Integrated optical components are designed to encompass in particular passive waveguides and active waveguides. In such a component, an active waveguide and a passive waveguide are integrated on a substrate using an end-to-end coupling or "butt coupling" method.
The butt coupling method is in common use for coupling a passive waveguide to an active waveguide. The diagrams in FIGS. 1A to 1C show longitudinal-section views of an integrated optical component during the various steps of the butt coupling method.
That method consists initially in growing a first layer 2 formed of a quaternary material on a substrate 1 to act as a passive waveguide, and in burying it in a second layer 3 formed of InP.
Local etching 4 of the two layers 2 and 3 is then performed using a conventional etching method in a zone reserved for integrating another waveguide that is of the active type.
By resuming epitaxial growth, it is possible to form the active waveguide.
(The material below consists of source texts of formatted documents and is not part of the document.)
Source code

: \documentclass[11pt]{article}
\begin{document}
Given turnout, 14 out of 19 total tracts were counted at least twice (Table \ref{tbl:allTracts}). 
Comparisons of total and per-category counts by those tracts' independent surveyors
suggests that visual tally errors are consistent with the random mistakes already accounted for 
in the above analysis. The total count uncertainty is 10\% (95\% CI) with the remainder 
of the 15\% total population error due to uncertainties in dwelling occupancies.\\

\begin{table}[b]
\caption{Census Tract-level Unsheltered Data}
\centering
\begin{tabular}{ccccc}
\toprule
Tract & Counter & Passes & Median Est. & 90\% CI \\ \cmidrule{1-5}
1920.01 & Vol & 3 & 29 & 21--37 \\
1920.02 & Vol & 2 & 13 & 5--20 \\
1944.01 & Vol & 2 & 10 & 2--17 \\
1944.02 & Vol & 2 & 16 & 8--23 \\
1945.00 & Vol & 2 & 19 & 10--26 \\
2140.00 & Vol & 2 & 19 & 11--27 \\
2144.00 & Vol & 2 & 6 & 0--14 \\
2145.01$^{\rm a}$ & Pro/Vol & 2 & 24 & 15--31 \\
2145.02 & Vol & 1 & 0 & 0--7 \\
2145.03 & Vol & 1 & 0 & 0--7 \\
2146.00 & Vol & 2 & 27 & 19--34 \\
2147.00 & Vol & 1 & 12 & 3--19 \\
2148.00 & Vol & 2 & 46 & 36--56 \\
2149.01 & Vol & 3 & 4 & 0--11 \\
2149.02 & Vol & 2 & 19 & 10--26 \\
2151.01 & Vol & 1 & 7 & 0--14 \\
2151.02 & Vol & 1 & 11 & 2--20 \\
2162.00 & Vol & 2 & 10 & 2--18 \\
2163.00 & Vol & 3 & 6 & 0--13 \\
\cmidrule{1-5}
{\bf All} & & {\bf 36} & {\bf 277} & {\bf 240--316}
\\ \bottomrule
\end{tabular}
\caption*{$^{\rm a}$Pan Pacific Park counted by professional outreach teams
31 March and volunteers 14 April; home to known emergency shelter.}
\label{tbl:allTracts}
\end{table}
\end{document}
For that purpose, a layer 5 constituting the active waveguide and formed, for example, of a quaternary material is deposited on the substrate 1, in the locally-etched zone 4, and it is then buried in a cladding layer 6 formed, for example, of InP. The structure of the active waveguide 5 is different from the structure of the passive waveguide 2. The coupling interface 7 between the two types of waveguide is referred to as a "butt joint".
That manufacturing method is currently well mastered when the interface is shallow, i.e. when the thicknesses of the two waveguides are of the same order of magnitude, and, in any event, when the thickness of the thicker waveguide does not exceed 1 .mu.m.
However, when the interface is deep, i.e. when the local etching preceding resumption of epitaxial growth is performed over a thickness greater than or equal to 1 .mu.m, difficulties occur, and that manufacturing method becomes difficult to master. For example, such deep-interface structures are formed for integrating a polarization-insensitive waveguide and a semiconductor optical amplifier in a wavelength converter of the Mach-Zehnder type or of the Michelson type.
In an optical component having a deep interface between the passive waveguide and the active waveguide, and manufactured using prior art methods, the propagation modes have the same dimensions in both types of waveguide. Therefore, in theory, the components have no optical losses. That theory is not borne out in practice because large losses appear at the interface 7. Those losses are due to the fact that, after deep etching, epitaxial growth is very difficult to resume without degrading the crystal quality of the material to be deposited. When the crystal quality of the material is affected, light propagation losses appear at the interface between the two types of waveguide, which losses are greater than one dB and can reach much higher values (a few tens of dB).
In addition, since epitaxial growth is not resumed under good conditions, it is very difficult to align the passive waveguide and the active waveguide correctly, the two waveguides having very different thicknesses.